Labor protection contracts, the greatest risk in the USMCA

According to data from the Department of Labor and Social Welfare, over 80%  of contracts in Mexico are protection contracts.

One of the main causes that could lead to a labor complaint within the framework of the USMCA is the existence of employer protection contracts, so “technically, companies have to avoid this type of contracts”.

Companies have to conduct a profound analysis to avoid violating workers’ rights of labor union association, intervening in union matters, intervening in the union, in addition to not having or removing protection collective agreements, as all of the above would be a reason for complaint.

According to data from the Department of Labor and Social Welfare, over 80% of contracts in Mexico are protection contracts and the process of their legitimization started this year, with minimum progress.

To date, 337 consultations for the legitimization of 211 collective bargaining agreements have been conducted – more than one consultation per collective bargaining agreement can be conducted, depending on the size of the company – involving 71,536 workers from 25 branches of industry and commerce.

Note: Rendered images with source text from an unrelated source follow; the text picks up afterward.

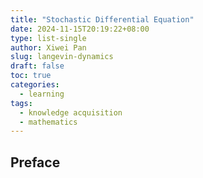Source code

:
 ```yaml
---
title: "Stochastic Differential Equation"
date: 2024-11-15T20:19:22+08:00
type: list-single
author: Xiwei Pan
slug: langevin-dynamics
draft: false
toc: true
categories:
  - learning
tags:
  - knowledge acquisition
  - mathematics
---
```

## Preface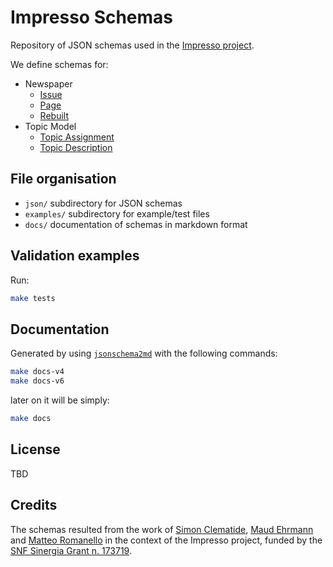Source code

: # Impresso Schemas

Repository of JSON schemas used in the [Impresso project](https://impresso-project.ch/).

We define schemas for:

- Newspaper
    - [Issue](docs/issue.schema.md)
    - [Page](docs/page.schema.md)
    - [Rebuilt](docs/rebuilt.schema.md)
- Topic Model
    - [Topic Assignment](docs/topic_assignment.schema.md)
    - [Topic Description](docs/topic_description.schema.md)

## File organisation

 - `json/` subdirectory for JSON schemas
 - `examples/` subdirectory for example/test files
 - `docs/` documentation of schemas in markdown format

## Validation examples

Run:

```bash
make tests
```

## Documentation

Generated by using [`jsonschema2md`](https://github.com/adobe/jsonschema2md) with the following commands:

```bash
make docs-v4
make docs-v6
```

later on it will be simply:

```bash
make docs
```

## License

TBD

## Credits

The schemas resulted from the work of [Simon Clematide](https://github.com/simon-clematide), [Maud Ehrmann](https://github.com/e-maud) and [Matteo Romanello](http://github.com/mromanello/) in the context of the Impresso project, funded by the [SNF Sinergia Grant n. 173719](http://p3.snf.ch/project-173719).
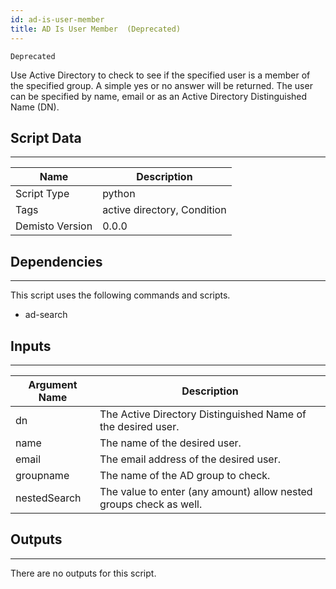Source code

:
 ```yaml
---
id: ad-is-user-member
title: AD Is User Member  (Deprecated)
---
```


`Deprecated`

Use Active Directory to check to see if the specified user is a member of the specified group. A simple yes or no answer will be returned. The user can be specified by name, email or as an Active Directory Distinguished Name (DN).

## Script Data
---

| **Name** | **Description** |
| --- | --- |
| Script Type | python |
| Tags | active directory, Condition |
| Demisto Version | 0.0.0 |

## Dependencies
---
This script uses the following commands and scripts.
* ad-search

## Inputs
---

| **Argument Name** | **Description** |
| --- | --- |
| dn | The Active Directory Distinguished Name of the desired user. |
| name | The name of the desired user. |
| email | The email address of the desired user. |
| groupname | The name of the AD group to check. |
| nestedSearch | The value to enter (any amount) allow nested groups check as well. |

## Outputs
---
There are no outputs for this script.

Ricardo Martínez Rojas, vice-president of the Legal Commission of the Concamin [Confederation of Industrial Chambers of the United Mexican States], said that the analysis conducted by the companies must look inward, be very rigorous (in saying “I will not interfere with my workers in regard to unions”), will have to include an analysis of, for example, the previous six months, on whether or not they have any complaints from their workers, any complaints from any external union or whether any union movement is being created.

He also believes that human resources areas have a great deal of work coming their way in order to have a labor thermometer to be aware of the workers’ and the union’s mood and avoid putting pressure on the workers in regard to their decisions.

It must be noted that Mexico signed Mexico-United States Annex 31-A and Mexico-Canada Annex 31-B, which are practically the same; there is an important difference for Mexico: if the United States and Canada have the mere suspicion of any violation, they can file a complaint; Mexico, on the other hand, can only file the complaint in regard to a matter that has already been solved, and of which the US is already aware, through each country’s Industrial Relations Collective Council

“Yes, we are at a disadvantage, because we have to wait until a matter is being processed in the United States, while they can file based on a mere suspicion or in good faith”, explained Martínez Rojas.

The US has applied so much pressure that “they will quickly file complaints; therefore, it is important for Mexican companies to start reviewing everything, because the pressure has been such, that the US will make it a point to monitor; in truth I don’t think it will be very long before they file a complaint”, he pointed out.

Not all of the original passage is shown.